(DESCRIPTION OF THE TASK): Without including any pictures, write out all the entries exactly.

Dataset entries:
──────

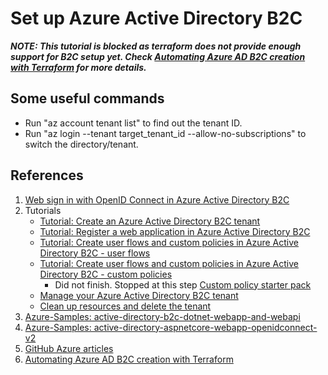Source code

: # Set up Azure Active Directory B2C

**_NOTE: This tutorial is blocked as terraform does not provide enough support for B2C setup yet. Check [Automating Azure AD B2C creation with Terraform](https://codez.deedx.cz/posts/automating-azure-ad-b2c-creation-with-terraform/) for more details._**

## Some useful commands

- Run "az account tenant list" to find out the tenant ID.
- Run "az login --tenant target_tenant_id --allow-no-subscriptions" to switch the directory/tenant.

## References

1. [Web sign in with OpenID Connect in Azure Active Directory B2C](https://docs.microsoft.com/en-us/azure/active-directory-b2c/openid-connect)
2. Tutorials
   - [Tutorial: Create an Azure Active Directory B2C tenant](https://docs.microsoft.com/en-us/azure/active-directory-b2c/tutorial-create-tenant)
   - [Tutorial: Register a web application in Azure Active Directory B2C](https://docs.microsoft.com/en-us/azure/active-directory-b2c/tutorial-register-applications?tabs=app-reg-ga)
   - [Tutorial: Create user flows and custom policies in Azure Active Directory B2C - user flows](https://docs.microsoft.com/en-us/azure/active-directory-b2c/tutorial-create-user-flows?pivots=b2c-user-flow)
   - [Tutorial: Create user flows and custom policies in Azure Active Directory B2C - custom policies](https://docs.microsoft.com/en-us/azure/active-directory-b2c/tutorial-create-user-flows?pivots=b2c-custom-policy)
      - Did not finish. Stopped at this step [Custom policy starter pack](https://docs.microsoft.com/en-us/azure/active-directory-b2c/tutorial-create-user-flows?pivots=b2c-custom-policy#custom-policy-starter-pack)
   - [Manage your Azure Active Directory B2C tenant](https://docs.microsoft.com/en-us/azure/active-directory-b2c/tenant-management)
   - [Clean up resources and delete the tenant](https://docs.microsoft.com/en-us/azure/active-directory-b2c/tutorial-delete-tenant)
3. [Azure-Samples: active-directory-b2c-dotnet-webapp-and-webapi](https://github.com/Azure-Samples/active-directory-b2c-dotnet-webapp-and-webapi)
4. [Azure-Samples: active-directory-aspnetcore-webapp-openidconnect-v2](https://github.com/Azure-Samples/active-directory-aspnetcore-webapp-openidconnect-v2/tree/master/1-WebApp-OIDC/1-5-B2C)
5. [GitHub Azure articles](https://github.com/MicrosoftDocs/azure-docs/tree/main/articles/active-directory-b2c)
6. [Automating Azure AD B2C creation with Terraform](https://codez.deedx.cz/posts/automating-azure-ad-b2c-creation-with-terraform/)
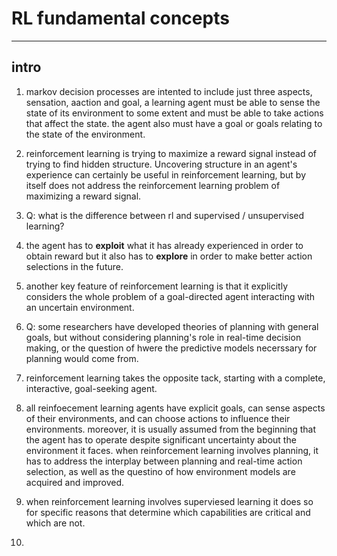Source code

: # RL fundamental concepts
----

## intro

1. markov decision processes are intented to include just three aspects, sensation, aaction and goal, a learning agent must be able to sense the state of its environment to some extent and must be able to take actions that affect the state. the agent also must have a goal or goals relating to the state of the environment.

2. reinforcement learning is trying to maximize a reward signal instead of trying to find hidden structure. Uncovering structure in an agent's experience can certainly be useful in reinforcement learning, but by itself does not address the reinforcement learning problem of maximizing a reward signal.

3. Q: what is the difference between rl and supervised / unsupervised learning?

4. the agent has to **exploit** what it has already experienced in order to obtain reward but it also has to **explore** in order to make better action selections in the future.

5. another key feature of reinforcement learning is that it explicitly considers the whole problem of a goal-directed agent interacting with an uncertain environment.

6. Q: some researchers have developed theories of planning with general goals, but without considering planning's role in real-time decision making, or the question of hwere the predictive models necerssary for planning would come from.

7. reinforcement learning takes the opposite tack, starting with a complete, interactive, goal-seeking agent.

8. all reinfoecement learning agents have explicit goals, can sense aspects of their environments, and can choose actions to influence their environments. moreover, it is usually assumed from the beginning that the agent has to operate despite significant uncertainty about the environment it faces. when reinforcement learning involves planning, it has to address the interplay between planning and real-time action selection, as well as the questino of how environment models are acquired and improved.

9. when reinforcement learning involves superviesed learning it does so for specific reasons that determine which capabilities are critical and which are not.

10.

──────

(FINISHED EXERCISE):
Source code

: # Set up Azure Active Directory B2C

**_NOTE: This tutorial is blocked as terraform does not provide enough support for B2C setup yet. Check [Automating Azure AD B2C creation with Terraform](https://codez.deedx.cz/posts/automating-azure-ad-b2c-creation-with-terraform/) for more details._**

## Some useful commands

- Run "az account tenant list" to find out the tenant ID.
- Run "az login --tenant target_tenant_id --allow-no-subscriptions" to switch the directory/tenant.

## References

1. [Web sign in with OpenID Connect in Azure Active Directory B2C](https://docs.microsoft.com/en-us/azure/active-directory-b2c/openid-connect)
2. Tutorials
   - [Tutorial: Create an Azure Active Directory B2C tenant](https://docs.microsoft.com/en-us/azure/active-directory-b2c/tutorial-create-tenant)
   - [Tutorial: Register a web application in Azure Active Directory B2C](https://docs.microsoft.com/en-us/azure/active-directory-b2c/tutorial-register-applications?tabs=app-reg-ga)
   - [Tutorial: Create user flows and custom policies in Azure Active Directory B2C - user flows](https://docs.microsoft.com/en-us/azure/active-directory-b2c/tutorial-create-user-flows?pivots=b2c-user-flow)
   - [Tutorial: Create user flows and custom policies in Azure Active Directory B2C - custom policies](https://docs.microsoft.com/en-us/azure/active-directory-b2c/tutorial-create-user-flows?pivots=b2c-custom-policy)
      - Did not finish. Stopped at this step [Custom policy starter pack](https://docs.microsoft.com/en-us/azure/active-directory-b2c/tutorial-create-user-flows?pivots=b2c-custom-policy#custom-policy-starter-pack)
   - [Manage your Azure Active Directory B2C tenant](https://docs.microsoft.com/en-us/azure/active-directory-b2c/tenant-management)
   - [Clean up resources and delete the tenant](https://docs.microsoft.com/en-us/azure/active-directory-b2c/tutorial-delete-tenant)
3. [Azure-Samples: active-directory-b2c-dotnet-webapp-and-webapi](https://github.com/Azure-Samples/active-directory-b2c-dotnet-webapp-and-webapi)
4. [Azure-Samples: active-directory-aspnetcore-webapp-openidconnect-v2](https://github.com/Azure-Samples/active-directory-aspnetcore-webapp-openidconnect-v2/tree/master/1-WebApp-OIDC/1-5-B2C)
5. [GitHub Azure articles](https://github.com/MicrosoftDocs/azure-docs/tree/main/articles/active-directory-b2c)
6. [Automating Azure AD B2C creation with Terraform](https://codez.deedx.cz/posts/automating-azure-ad-b2c-creation-with-terraform/)
Source code

: # RL fundamental concepts
----

## intro

1. markov decision processes are intented to include just three aspects, sensation, aaction and goal, a learning agent must be able to sense the state of its environment to some extent and must be able to take actions that affect the state. the agent also must have a goal or goals relating to the state of the environment.

2. reinforcement learning is trying to maximize a reward signal instead of trying to find hidden structure. Uncovering structure in an agent's experience can certainly be useful in reinforcement learning, but by itself does not address the reinforcement learning problem of maximizing a reward signal.

3. Q: what is the difference between rl and supervised / unsupervised learning?

4. the agent has to **exploit** what it has already experienced in order to obtain reward but it also has to **explore** in order to make better action selections in the future.

5. another key feature of reinforcement learning is that it explicitly considers the whole problem of a goal-directed agent interacting with an uncertain environment.

6. Q: some researchers have developed theories of planning with general goals, but without considering planning's role in real-time decision making, or the question of hwere the predictive models necerssary for planning would come from.

7. reinforcement learning takes the opposite tack, starting with a complete, interactive, goal-seeking agent.

8. all reinfoecement learning agents have explicit goals, can sense aspects of their environments, and can choose actions to influence their environments. moreover, it is usually assumed from the beginning that the agent has to operate despite significant uncertainty about the environment it faces. when reinforcement learning involves planning, it has to address the interplay between planning and real-time action selection, as well as the questino of how environment models are acquired and improved.

9. when reinforcement learning involves superviesed learning it does so for specific reasons that determine which capabilities are critical and which are not.

10.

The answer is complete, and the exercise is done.